Task to carry out: Across the records that follow, count each line holding "데이터는", and write only the total.

Document images with source code:
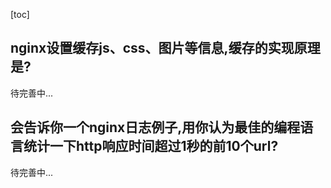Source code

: [toc]

## nginx设置缓存js、css、图片等信息,缓存的实现原理是?

待完善中...

## 会告诉你一个nginx日志例子,用你认为最佳的编程语言统计一下http响应时间超过1秒的前10个url?

待完善中...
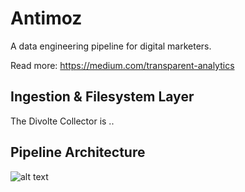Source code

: # Antimoz

A data engineering pipeline for digital marketers.

Read more: https://medium.com/transparent-analytics

## Ingestion & Filesystem Layer

The Divolte Collector is ..

## Pipeline Architecture

![alt 
text](https://github.com/antimoz-om/antimoz/raw/master/Documents/Antimoz%20code%20structure%20-%20Page%201.png)
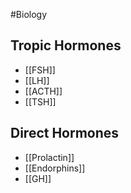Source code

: #Biology
## Tropic Hormones
* [[FSH]]
* [[LH]]
* [[ACTH]]
* [[TSH]]
## Direct Hormones
* [[Prolactin]]
* [[Endorphins]]
* [[GH]]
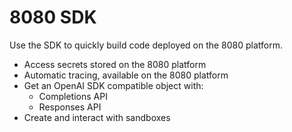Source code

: # 8080 SDK

Use the SDK to quickly build code deployed on the 8080 platform.

- Access secrets stored on the 8080 platform
- Automatic tracing, available on the 8080 platform
- Get an OpenAI SDK compatible object with:
    - Completions API
    - Responses API
- Create and interact with sandboxes 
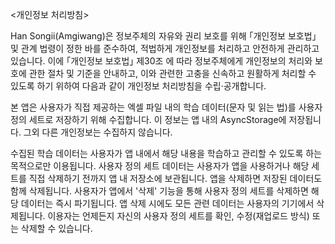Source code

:  <개인정보 처리방침> 

  Han Songii(Amgiwang)은 정보주체의 자유와 권리 보호를 위해 ｢개인정보 보호법｣ 및 관계 법령이
정한 바를 준수하여, 적법하게 개인정보를 처리하고 안전하게 관리하고 있습니다. 이에 ｢개인정보 보호법｣ 제30조
에 따라 정보주체에게 개인정보의 처리와 보호에 관한 절차 및 기준을 안내하고, 이와 관련한 고충을 신속하고 
원활하게 처리할 수 있도록 하기 위하여 다음과 같이 개인정보 처리방침을 수립·공개합니다.

본 앱은 사용자가 직접 제공하는 엑셀 파일 내의 학습 데이터(문자 및 읽는 법)를 사용자 정의 세트로 저장하기 위해 수집합니다. 이 정보는 앱 내의 AsyncStorage에 저장됩니다. 그외 다른 개인정보는 수집하지 않습니다. 

수집된 학습 데이터는 사용자가 앱 내에서 해당 내용을 학습하고 관리할 수 있도록 하는 목적으로만 이용됩니다.
사용자 정의 세트 데이터는 사용자가 앱을 사용하거나 해당 세트를 직접 삭제하기 전까지 앱 내 저장소에 보관됩니다. 앱을 삭제하면 저장된 데이터도 함께 삭제됩니다.
사용자가 앱에서 '삭제' 기능을 통해 사용자 정의 세트를 삭제하면 해당 데이터는 즉시 파기됩니다. 앱 삭제 시에도 모든 관련 데이터는 사용자의 기기에서 삭제됩니다.
이용자는 언제든지 자신의 사용자 정의 세트를 확인, 수정(재업로드 방식) 또는 삭제할 수 있습니다.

Your solution: 3